Scan the following material for the string "change" and copy each line in which it appears.
==== Supplied material
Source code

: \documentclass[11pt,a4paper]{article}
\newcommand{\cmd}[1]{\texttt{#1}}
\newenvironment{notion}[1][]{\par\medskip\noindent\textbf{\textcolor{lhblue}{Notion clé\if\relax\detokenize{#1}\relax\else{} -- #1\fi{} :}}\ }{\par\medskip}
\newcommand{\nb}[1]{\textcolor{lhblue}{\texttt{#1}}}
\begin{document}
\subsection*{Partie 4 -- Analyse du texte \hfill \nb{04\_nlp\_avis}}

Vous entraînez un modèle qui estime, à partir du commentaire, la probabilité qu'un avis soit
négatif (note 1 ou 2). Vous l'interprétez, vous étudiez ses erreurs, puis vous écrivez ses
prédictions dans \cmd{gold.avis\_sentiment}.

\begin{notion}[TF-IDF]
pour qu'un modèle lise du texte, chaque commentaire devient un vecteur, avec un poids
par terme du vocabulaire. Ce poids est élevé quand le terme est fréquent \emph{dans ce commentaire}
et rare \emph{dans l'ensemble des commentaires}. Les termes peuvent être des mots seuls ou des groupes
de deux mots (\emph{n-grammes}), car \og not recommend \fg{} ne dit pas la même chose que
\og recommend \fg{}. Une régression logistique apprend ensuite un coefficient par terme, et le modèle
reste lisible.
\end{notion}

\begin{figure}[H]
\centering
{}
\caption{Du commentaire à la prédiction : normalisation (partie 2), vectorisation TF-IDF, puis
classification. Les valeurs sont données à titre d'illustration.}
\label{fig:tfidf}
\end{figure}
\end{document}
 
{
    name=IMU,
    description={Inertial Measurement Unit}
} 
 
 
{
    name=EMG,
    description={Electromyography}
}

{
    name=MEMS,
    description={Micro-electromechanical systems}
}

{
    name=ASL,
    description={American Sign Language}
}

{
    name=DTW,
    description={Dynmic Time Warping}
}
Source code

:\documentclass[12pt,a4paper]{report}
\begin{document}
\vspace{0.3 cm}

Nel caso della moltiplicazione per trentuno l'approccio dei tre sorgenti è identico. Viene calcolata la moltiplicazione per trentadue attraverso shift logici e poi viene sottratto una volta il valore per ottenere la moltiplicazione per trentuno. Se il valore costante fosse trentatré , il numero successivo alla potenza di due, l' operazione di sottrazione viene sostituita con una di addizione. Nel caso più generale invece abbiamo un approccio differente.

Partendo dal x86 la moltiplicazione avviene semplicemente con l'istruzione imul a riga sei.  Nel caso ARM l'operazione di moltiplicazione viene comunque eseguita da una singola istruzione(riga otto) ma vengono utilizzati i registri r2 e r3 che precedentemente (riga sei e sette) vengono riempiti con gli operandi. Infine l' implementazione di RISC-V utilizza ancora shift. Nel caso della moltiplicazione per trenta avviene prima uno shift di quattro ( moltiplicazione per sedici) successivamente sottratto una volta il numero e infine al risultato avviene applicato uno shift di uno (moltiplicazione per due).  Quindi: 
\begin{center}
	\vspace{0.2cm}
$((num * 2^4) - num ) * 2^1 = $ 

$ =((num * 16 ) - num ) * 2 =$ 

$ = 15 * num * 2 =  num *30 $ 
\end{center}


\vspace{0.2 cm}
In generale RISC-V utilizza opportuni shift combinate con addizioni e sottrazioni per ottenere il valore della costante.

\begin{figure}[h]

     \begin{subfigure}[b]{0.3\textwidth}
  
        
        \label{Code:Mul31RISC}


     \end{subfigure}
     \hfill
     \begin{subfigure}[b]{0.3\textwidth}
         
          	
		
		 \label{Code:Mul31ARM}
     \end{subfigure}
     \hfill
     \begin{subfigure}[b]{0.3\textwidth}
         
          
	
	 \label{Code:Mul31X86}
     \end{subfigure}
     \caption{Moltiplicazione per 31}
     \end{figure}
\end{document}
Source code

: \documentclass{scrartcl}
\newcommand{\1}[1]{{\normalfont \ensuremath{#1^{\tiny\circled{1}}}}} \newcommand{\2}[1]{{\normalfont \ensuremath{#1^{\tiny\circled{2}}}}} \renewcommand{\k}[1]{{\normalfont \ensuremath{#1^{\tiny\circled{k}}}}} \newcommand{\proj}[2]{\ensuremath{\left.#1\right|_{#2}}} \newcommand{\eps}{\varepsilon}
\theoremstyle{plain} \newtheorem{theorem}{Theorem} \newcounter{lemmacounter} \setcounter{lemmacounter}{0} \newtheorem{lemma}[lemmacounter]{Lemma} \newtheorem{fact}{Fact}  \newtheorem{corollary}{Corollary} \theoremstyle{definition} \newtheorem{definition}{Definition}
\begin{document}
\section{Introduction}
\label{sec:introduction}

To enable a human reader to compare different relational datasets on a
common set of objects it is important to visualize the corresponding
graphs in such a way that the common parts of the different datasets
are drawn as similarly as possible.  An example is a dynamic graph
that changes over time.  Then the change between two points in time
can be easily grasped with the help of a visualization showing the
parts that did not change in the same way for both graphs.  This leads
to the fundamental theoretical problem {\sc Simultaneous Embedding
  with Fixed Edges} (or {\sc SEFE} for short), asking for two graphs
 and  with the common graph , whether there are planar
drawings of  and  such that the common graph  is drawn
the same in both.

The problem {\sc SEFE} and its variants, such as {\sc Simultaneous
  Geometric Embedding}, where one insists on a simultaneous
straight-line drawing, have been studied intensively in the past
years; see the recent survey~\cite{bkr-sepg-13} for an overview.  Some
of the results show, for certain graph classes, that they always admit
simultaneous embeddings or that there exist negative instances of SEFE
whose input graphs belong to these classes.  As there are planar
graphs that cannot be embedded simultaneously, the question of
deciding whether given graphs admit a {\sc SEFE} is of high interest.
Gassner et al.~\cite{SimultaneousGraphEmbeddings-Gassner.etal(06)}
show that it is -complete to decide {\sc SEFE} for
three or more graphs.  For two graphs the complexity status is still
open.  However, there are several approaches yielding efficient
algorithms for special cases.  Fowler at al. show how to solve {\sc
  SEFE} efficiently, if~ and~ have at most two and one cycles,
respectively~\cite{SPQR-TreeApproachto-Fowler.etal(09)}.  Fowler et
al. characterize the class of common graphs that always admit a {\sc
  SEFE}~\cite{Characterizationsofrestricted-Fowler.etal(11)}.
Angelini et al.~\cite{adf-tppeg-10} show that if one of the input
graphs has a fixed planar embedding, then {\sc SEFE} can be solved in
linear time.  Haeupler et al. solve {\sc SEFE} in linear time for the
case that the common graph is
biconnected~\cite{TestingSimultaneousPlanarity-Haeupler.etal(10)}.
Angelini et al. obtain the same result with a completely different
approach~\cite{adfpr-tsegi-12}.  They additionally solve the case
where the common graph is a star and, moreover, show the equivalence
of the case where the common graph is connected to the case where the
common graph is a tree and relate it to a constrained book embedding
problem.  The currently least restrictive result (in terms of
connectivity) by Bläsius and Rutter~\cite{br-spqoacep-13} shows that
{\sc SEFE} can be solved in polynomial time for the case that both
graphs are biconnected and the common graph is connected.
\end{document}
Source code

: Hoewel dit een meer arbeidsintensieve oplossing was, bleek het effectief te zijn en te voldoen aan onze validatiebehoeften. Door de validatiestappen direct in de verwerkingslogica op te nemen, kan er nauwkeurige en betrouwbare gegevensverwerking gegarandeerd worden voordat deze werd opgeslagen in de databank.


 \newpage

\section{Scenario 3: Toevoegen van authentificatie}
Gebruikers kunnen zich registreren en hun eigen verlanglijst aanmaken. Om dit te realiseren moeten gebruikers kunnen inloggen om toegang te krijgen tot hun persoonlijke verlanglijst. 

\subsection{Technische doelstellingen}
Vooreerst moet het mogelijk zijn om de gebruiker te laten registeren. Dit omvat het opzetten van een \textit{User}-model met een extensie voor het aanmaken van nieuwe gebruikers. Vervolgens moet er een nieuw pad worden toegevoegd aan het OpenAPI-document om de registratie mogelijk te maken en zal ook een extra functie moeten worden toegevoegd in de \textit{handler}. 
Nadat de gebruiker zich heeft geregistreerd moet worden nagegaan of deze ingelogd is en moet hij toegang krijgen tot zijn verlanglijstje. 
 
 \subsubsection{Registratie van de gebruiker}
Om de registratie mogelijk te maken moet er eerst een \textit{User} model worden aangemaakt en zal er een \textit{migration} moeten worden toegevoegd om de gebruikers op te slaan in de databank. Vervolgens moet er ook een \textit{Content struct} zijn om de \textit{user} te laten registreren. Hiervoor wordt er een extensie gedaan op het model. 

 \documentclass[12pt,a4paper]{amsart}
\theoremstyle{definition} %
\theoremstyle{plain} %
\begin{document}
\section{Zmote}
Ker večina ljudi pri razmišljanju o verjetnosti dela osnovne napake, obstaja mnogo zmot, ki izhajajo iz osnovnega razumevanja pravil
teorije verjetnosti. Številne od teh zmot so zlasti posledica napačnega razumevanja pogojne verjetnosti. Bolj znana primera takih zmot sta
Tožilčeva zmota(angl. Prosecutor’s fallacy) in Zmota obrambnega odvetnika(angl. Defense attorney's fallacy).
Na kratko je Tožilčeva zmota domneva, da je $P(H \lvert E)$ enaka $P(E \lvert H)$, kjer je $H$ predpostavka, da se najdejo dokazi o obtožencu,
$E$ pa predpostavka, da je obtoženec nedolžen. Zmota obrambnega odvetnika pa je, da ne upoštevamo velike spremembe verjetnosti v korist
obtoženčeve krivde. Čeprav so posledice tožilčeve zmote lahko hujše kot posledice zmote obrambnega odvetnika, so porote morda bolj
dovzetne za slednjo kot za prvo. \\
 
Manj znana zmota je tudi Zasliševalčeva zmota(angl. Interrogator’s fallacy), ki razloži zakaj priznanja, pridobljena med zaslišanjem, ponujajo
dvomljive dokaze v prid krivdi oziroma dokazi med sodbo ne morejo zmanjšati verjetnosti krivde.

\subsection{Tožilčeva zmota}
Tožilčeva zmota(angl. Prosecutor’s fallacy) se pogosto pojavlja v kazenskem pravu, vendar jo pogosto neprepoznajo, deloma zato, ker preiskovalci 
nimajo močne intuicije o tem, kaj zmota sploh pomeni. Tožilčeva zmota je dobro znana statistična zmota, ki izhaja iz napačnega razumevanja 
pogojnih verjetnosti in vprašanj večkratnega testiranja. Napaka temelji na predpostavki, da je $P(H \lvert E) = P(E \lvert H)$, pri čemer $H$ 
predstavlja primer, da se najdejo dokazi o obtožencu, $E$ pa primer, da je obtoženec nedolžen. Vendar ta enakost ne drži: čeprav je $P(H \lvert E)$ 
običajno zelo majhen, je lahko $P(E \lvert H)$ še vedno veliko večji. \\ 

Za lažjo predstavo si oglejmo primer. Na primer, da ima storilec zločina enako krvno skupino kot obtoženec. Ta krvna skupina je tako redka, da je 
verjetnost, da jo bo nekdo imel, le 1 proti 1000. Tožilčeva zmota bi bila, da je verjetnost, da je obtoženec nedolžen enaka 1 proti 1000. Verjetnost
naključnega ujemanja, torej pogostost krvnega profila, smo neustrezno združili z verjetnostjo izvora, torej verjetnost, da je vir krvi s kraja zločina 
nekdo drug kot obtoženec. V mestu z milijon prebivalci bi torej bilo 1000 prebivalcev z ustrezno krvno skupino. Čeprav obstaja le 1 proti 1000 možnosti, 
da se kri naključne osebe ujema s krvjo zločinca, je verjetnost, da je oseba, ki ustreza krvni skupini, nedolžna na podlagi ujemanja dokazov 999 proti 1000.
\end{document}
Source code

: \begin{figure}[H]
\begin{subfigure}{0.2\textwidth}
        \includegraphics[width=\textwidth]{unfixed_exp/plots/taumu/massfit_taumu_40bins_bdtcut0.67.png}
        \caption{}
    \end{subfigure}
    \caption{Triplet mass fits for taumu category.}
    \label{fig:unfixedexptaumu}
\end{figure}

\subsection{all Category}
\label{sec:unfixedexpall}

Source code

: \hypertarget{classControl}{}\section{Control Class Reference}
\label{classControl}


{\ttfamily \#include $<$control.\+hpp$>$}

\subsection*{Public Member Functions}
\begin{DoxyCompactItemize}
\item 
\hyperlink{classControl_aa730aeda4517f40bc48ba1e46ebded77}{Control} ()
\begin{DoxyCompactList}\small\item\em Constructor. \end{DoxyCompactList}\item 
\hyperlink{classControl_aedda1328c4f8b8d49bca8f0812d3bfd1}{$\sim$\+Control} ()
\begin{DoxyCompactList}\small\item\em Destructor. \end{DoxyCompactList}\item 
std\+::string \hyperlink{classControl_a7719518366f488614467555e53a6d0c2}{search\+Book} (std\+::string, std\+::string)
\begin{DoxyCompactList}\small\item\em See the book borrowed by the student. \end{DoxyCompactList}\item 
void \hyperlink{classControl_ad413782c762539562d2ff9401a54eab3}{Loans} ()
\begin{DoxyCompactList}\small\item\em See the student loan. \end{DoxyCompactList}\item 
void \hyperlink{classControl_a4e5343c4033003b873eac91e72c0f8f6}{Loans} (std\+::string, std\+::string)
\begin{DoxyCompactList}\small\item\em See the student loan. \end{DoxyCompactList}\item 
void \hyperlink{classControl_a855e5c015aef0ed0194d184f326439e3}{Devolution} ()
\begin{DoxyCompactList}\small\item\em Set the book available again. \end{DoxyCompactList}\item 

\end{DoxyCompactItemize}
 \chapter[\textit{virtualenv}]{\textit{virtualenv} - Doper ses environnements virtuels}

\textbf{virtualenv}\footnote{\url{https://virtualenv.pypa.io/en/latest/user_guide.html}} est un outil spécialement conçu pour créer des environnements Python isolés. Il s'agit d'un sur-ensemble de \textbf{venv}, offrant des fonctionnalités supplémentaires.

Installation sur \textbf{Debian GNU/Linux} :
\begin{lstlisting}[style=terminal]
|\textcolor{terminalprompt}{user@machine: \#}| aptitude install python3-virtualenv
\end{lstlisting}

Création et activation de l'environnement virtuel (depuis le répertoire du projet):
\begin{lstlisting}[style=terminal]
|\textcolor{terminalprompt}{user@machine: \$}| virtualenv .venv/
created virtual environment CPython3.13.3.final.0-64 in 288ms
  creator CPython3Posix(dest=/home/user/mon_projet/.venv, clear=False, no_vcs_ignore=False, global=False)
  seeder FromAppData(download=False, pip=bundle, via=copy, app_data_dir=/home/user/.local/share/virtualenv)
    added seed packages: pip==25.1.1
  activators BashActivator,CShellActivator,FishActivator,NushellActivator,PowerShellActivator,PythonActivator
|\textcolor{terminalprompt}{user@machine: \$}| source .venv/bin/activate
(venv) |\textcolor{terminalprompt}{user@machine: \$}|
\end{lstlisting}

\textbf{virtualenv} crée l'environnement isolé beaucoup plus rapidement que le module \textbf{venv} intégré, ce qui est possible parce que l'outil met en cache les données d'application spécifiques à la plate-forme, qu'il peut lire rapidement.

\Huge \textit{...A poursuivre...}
========
→ **Result of the task**:
that changes over time.  Then the change between two points in time
parts that did not change in the same way for both graphs.  This leads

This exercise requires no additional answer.